Task directions → For each line in the data below that has the word "over", copy that line.

Plain-text document sources →
Content starts
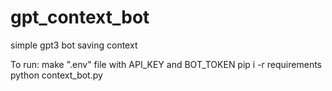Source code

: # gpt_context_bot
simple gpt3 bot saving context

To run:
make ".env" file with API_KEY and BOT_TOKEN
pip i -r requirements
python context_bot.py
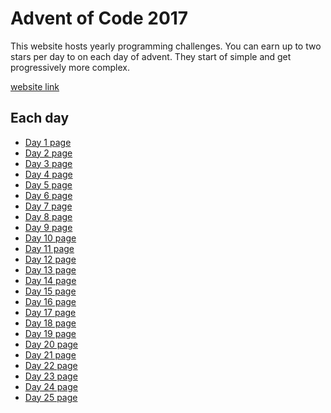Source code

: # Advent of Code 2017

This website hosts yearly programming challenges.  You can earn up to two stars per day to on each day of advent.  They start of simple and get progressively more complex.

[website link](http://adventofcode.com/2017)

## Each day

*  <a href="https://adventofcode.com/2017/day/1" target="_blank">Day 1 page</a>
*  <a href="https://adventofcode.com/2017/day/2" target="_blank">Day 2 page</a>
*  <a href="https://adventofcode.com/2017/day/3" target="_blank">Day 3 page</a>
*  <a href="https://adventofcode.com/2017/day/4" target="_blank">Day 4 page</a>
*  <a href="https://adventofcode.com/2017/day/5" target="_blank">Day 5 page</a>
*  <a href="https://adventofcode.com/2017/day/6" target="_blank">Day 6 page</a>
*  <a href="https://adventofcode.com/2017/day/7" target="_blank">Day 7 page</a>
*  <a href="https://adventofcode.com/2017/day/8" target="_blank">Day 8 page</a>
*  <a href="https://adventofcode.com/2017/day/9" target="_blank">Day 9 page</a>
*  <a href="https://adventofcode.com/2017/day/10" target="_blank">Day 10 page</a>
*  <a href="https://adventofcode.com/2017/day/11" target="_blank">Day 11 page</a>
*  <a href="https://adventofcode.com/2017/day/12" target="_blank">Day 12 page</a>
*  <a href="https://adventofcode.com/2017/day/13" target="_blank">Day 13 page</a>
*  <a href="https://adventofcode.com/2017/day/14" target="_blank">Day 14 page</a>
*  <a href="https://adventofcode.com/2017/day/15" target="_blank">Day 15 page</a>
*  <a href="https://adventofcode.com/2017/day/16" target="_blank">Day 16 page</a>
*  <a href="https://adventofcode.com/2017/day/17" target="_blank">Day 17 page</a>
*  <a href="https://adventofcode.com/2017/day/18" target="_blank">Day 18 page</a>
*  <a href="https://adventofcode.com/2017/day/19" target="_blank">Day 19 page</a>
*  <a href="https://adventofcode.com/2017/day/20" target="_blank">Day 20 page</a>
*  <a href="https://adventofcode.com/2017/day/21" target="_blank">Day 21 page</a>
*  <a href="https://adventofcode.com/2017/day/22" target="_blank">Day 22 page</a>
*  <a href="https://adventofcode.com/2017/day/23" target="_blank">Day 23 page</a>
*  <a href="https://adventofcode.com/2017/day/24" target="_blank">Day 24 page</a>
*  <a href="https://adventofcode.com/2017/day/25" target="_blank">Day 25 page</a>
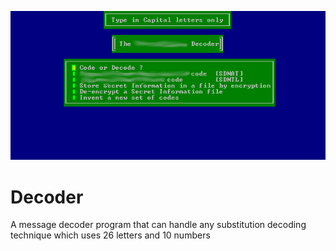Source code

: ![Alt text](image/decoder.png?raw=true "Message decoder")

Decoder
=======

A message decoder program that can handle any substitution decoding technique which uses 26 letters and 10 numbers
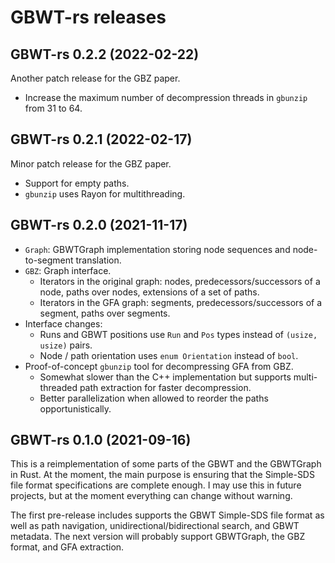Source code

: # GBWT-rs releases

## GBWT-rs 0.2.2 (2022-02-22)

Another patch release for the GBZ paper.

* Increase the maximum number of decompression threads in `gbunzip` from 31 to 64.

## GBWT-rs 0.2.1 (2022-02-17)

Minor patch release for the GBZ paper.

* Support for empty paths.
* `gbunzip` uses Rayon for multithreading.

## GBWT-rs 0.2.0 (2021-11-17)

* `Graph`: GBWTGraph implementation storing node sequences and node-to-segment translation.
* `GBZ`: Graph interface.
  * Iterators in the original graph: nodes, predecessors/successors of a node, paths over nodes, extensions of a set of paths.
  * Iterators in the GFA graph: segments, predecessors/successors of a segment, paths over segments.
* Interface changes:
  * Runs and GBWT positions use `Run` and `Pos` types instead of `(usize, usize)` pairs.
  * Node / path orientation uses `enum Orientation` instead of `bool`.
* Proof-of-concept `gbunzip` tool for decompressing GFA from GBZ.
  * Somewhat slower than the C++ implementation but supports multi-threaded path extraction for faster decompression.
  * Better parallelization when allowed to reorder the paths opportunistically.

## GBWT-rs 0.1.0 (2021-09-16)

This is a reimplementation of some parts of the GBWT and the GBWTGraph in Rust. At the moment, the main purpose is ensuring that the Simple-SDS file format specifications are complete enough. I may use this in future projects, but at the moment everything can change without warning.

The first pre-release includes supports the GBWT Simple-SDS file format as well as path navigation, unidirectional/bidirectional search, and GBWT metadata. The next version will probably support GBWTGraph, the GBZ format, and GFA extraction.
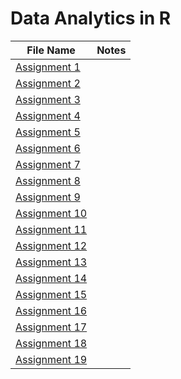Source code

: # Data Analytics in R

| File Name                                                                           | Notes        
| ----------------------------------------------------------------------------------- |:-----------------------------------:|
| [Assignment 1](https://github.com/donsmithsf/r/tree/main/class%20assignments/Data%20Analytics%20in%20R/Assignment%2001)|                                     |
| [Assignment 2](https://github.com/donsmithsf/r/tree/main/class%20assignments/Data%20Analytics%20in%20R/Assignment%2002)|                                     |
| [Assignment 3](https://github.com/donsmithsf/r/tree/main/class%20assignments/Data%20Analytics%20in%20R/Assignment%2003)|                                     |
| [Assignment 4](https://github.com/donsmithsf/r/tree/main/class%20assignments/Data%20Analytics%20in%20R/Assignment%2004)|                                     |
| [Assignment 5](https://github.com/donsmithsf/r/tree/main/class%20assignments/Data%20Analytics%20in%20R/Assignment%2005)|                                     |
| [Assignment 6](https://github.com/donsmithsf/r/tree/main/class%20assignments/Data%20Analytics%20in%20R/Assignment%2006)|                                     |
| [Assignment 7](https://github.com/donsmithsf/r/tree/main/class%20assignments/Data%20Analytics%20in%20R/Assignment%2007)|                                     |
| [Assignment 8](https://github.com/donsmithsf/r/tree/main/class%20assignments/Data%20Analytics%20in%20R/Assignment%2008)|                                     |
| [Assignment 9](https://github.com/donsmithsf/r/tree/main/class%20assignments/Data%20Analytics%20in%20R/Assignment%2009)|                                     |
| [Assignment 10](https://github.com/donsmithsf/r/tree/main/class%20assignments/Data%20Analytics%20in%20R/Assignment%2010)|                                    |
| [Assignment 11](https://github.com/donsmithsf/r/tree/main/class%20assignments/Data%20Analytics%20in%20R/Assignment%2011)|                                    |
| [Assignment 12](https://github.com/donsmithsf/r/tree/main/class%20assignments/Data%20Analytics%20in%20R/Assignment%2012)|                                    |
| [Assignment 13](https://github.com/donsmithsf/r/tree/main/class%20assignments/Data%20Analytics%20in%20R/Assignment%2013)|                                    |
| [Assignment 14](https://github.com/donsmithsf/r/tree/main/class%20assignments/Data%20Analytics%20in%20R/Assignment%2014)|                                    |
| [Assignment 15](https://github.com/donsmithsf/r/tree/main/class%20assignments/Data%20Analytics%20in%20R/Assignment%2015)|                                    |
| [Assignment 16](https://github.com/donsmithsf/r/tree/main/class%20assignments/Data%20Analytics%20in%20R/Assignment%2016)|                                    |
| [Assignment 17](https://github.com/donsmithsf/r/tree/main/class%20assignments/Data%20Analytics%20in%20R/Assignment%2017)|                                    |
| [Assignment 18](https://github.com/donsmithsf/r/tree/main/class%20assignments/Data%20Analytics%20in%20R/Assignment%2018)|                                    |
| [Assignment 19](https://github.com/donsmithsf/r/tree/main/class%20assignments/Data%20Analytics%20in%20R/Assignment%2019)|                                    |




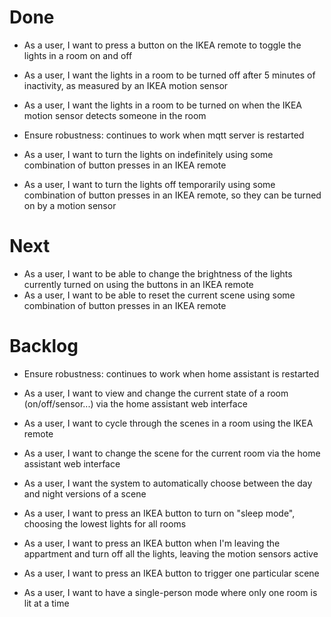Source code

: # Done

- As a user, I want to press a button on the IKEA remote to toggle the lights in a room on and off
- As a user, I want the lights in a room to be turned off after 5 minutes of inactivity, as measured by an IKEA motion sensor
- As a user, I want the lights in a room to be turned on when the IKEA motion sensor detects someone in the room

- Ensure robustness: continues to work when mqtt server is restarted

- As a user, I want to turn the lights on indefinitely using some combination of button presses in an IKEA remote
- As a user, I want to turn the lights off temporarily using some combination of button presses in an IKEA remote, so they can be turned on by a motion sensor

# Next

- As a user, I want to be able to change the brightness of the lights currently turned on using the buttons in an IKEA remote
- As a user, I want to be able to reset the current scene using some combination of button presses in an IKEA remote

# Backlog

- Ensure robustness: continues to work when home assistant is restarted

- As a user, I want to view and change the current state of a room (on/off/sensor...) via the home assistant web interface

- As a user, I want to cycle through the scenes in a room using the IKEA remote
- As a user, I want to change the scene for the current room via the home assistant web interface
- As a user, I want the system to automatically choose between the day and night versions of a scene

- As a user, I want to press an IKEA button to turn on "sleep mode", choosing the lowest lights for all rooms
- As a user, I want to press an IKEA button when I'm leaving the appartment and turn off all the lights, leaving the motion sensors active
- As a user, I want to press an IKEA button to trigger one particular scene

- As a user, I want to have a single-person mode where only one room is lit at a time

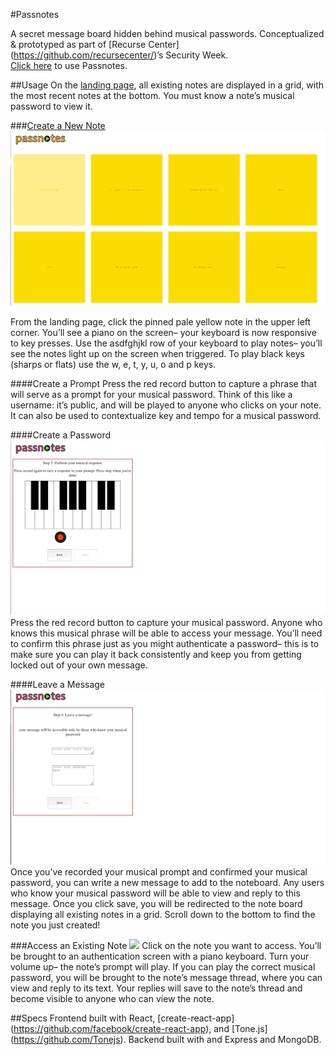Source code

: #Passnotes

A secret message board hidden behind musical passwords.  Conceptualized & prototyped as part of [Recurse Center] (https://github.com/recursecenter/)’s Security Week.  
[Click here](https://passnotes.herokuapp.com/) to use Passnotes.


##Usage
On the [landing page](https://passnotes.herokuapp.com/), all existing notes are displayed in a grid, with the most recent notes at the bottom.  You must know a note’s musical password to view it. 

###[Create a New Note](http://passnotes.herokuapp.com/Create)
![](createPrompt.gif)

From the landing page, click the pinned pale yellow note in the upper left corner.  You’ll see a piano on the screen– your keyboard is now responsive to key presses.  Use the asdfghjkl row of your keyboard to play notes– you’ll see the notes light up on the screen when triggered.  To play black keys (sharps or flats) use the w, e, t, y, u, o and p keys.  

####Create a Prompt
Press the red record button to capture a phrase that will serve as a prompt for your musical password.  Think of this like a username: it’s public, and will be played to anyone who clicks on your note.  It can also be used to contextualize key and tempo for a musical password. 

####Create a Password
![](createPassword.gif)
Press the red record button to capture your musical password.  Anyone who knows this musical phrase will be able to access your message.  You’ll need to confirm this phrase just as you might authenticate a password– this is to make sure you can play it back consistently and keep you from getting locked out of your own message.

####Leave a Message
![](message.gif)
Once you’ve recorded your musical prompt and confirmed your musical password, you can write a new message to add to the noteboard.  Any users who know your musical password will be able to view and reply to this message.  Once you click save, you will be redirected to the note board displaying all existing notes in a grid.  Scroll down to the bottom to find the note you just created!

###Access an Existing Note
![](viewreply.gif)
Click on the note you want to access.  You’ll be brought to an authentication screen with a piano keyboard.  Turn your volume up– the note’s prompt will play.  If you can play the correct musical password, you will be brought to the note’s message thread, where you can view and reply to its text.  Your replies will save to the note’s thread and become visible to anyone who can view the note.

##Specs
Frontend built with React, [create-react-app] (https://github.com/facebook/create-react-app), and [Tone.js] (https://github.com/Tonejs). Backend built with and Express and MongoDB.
Content ends
The answer →
  * Iterators in the original graph: nodes, predecessors/successors of a node, paths over nodes, extensions of a set of paths.
  * Iterators in the GFA graph: segments, predecessors/successors of a segment, paths over segments.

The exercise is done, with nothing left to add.